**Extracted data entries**

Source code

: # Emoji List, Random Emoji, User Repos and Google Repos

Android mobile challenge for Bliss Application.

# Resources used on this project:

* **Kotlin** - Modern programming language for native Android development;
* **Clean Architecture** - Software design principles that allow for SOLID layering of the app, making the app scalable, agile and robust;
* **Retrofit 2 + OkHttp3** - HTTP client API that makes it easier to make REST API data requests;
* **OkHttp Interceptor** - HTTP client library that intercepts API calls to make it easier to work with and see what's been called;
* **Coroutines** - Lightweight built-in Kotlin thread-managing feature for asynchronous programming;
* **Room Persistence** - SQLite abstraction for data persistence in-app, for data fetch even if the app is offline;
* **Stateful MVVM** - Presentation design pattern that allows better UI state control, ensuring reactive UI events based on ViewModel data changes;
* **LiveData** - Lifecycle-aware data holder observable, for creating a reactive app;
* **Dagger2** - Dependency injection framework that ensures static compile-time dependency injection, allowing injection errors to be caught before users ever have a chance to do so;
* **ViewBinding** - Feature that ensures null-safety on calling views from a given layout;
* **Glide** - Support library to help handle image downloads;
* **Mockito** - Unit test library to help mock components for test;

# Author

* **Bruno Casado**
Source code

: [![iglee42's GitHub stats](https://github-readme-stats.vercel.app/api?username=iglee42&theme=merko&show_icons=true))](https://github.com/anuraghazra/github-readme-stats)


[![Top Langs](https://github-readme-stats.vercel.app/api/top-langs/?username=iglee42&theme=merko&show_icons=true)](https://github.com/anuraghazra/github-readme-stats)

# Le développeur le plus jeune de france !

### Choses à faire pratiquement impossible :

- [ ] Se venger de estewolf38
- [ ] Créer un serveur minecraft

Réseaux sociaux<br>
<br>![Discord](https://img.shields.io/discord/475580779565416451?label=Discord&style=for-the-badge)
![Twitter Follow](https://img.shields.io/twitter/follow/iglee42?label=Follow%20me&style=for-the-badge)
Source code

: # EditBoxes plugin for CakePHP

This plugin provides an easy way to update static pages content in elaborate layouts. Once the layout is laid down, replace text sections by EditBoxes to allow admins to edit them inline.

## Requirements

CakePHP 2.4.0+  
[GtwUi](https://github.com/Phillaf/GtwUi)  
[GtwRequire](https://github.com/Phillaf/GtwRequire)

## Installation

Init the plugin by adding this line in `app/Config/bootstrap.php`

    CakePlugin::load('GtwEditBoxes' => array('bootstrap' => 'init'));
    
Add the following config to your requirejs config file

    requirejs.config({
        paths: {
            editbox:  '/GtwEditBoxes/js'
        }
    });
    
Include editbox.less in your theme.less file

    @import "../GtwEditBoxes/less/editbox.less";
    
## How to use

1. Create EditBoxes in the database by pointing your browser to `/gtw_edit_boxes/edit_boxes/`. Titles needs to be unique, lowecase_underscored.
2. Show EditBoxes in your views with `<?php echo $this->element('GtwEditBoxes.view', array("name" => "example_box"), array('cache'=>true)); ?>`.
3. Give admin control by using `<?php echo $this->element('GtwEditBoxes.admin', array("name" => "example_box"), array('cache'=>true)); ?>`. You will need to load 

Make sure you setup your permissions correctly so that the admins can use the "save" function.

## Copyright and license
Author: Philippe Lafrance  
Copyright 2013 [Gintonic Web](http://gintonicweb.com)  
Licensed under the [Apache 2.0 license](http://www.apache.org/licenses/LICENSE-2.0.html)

**What this task involves**
The lines running from the start of the data through the one that contains "API data requests;" should be reproduced exactly, and only those.

**Answer to the exercise**
Source code

: # Emoji List, Random Emoji, User Repos and Google Repos

Android mobile challenge for Bliss Application.

# Resources used on this project:

* **Kotlin** - Modern programming language for native Android development;
* **Clean Architecture** - Software design principles that allow for SOLID layering of the app, making the app scalable, agile and robust;
* **Retrofit 2 + OkHttp3** - HTTP client API that makes it easier to make REST API data requests;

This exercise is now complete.